Volevo parlare. Ma non riuscivo.
Sentivo i loro sguardi addosso.
Coincidenza volle, però, che si presentassero proprio in quel momento sette figure. Una era Socrate, che aveva appena ingerito la cicuta. Poi c’era Nietzsche, che si stava rannicchiando in seno a Schopenhauer che lo accarezzava dolcemente. Seduta in mezzo alla folla si poteva scorgere Moana Pozzi, che non è quella che pensate, bensì la titolare della Manifattura Moana Pozzi scarl. Voltai lo sguardo e vidi anche uno strano animale aggrapparsi sul muretto con i suoi zoccoli, e affacciarsi con le sue tre teste. Ha un non so che di familiare, ma non riesco a ricordar bene chi sia (anzi, chi siano).
Improvvisamente sentii un’euforia nascere dal punto più interno del ventre e salire, come una sfera d’energia, su per il midollo spinale e scoppiarmi in volto. Tornato cosciente, vidi tutti guardarmi con meraviglia. Guardavo le loro labbra serrate, eppure potevo sentire il loro mormorio. Improvvisamente ero diventato così magnifico.
Fu allora che cominciai a parlare.
Non c’erano parole, la mia bocca era ancora sigillata.
Ma dissi qualcosa del genere.
Cos’è che ci permette di distinguere la dimensione del sogno, dell’immaginario, dalla dimensione del reale?
In sostanza è la coerenza.
Coerenza logica e coerenza temporale.
Per coerenza logica mi riferisco all’aderenza della connessione logico-sequenziale degli avvenimenti a quelle che sono le strutture logiche del nostro intelletto. In altre parole non riconosciamo il sogno come logico in quanto non riusciamo a trovare una connessione logica o causale in ciò che accade.
Il nostro intelletto rifiuta (o piuttosto filtra) quello che abbiamo sognato in quanto non può incasellarlo in una sequenza logica di avvenimenti. Ci turbano infatti i sogni che chiamiamo spesso realistici: questi non sono altro se non quelli che possiamo comprendere meglio in quanto costruiti secondo una sequenza logica di avvenimenti, e che potremmo anche riuscire facilmente a raccontare ad altri e, di conseguenza, memorizzare.
Per coerenza temporale intendo invece la capacità dell’intelletto di collocare temporalmente gli avvenimenti. Chiaramente può anche essere un tempo approssimativo, come il ricordo di "tanti anni fa", o ancora più semplicemente la distinzione fra un passato prossimo e uno remoto.
Questo nel sogno avviene difficilmente, sia in senso relativo (ad esempio fra un episodio e un altro si può passare in pochi minuti dal giorno alla notte e poi di nuovo al giorno) sia in senso assoluto, nel senso che difficilmente riusciremmo a dire a che periodo della propria vita si riferisce quanto sognato (spesso non ricordiamo neanche tanto bene quando ci è capitato di sognare qualcosa).

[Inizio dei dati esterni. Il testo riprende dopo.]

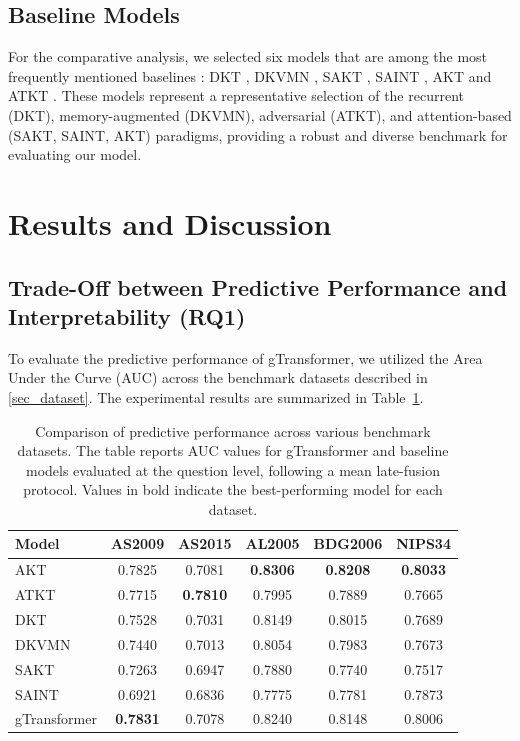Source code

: \documentclass[applsci,article,submit,moreauthors,pdftex]{Definitions/mdpi}
\begin{document}
\subsection{Baseline Models}\label{sec_models}

For the comparative analysis, we selected six models that are among the most frequently mentioned baselines \citep{liu2022pykt}: DKT \citep{piech2015deep}, DKVMN \citep{zhang2017dynamic}, SAKT \citep{pandey2019self}, SAINT \citep{choi2020towards}, AKT \citep{ghosh2020context} and ATKT \citep{GuoHZTL21}. These models represent a representative selection of the recurrent (DKT), memory-augmented (DKVMN), adversarial (ATKT), and attention-based (SAKT, SAINT, AKT) paradigms, providing a robust and diverse benchmark for evaluating our model.


\section{Results and Discussion} \label{sec_results}

\subsection{Trade-Off between Predictive Performance and Interpretability (RQ1)} \label{sec_tradeoff}

To evaluate the predictive performance of gTransformer, we utilized the Area Under the Curve (AUC) across the benchmark datasets described in \cref{sec_dataset}. The experimental results are summarized in Table~\ref{tab_performance}.

\begin{table}[htbp]
\centering
\begin{tabularx}{\textwidth}{lccccc}
\toprule
\textbf{Model} & \textbf{AS2009} & \textbf{AS2015} & \textbf{AL2005} & \textbf{BDG2006} & \textbf{NIPS34} \\
\midrule
AKT & 0.7825 & 0.7081 & \textbf{0.8306} & \textbf{0.8208} & \textbf{0.8033} \\
ATKT & 0.7715 & \textbf{0.7810} & 0.7995 & 0.7889 & 0.7665 \\
DKT & 0.7528 & 0.7031 & 0.8149 & 0.8015 & 0.7689 \\
DKVMN & 0.7440 & 0.7013 & 0.8054 & 0.7983 & 0.7673 \\
SAKT & 0.7263 & 0.6947 & 0.7880 & 0.7740 & 0.7517 \\
SAINT & 0.6921 & 0.6836 & 0.7775 & 0.7781 & 0.7873 \\
\midrule
gTransformer & \textbf{0.7831} & 0.7078 & 0.8240 & 0.8148 & 0.8006 \\
\bottomrule
\end{tabularx}
\vspace{2mm}
\raggedright
\caption{Comparison of predictive performance across various benchmark datasets. The table reports AUC values for gTransformer and baseline models evaluated at the question level, following a mean late-fusion protocol. Values in bold indicate the best-performing model for each dataset. \label{tab_performance}}
\end{table}
\end{document}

Ma, alla fine, chi ci dice che sia questa la realtà?
Ovvero, chi ci impedisce di pensare che possa essere, magari, la dimensione del sogno quella "vera", e che in realtà i due mondi difficilmente si incontrano soltanto perché i nostri schemi logici in "questa" realtà sono totalmente differenti rispetto a quelli della realtà del sogno?
In altre parole, chi può negare con certezza che il nostro cervello semplicemente si rifiuti di concepire l’esistenza di un altro mondo dominato da una logica a sé stante, e che in questo mondo conduciamo una vita parallela di cui non siamo sostanzialmente a conoscenza?
Provate ad immaginare.
Se mancasse improvvisamente il requisito della coerenza alla realtà che vedete, ci sembrerebbe di vivere un’unica lunga vita, separata semplicemente da un ciclico coma notturno.
Una volta conobbi una ragazza che non riusciva a distinguere più il sogno dalla realtà. Il fatto è che non riusciva a dormire da mesi, e per questo la sua mente ogni tanto si sforzava di riposare durante la giornata. Spesso le capitava di avere delle piccole allucinazioni. All’inizio le era evidente che fossero delle invenzioni della propria mente, ma a poco a poco le venne inevitabile dubitarne.
Non riusciva più a distinguere il reale dall’irreale.
Perché una percezione del reale ricca di incongruenze non è più realistica.
Non più allucinazioni, ma sferzate alle fondamenta.
Avrebbe potuto decidere di uccidersi e non soffrire il peso della sua decisione.
Sarebbe stata una goccia di incoerenza in un bacino di confusione.
Tutti rimasero ammutoliti.
Non capivano.
Forse cercavano ancora rifugio in quegli schemi così familiari, così rassicuranti.
Perché era così difficile?
Eppure a me sembrava tutto così evidente.
Sentii le mie alucce dare una sferzata nervosa.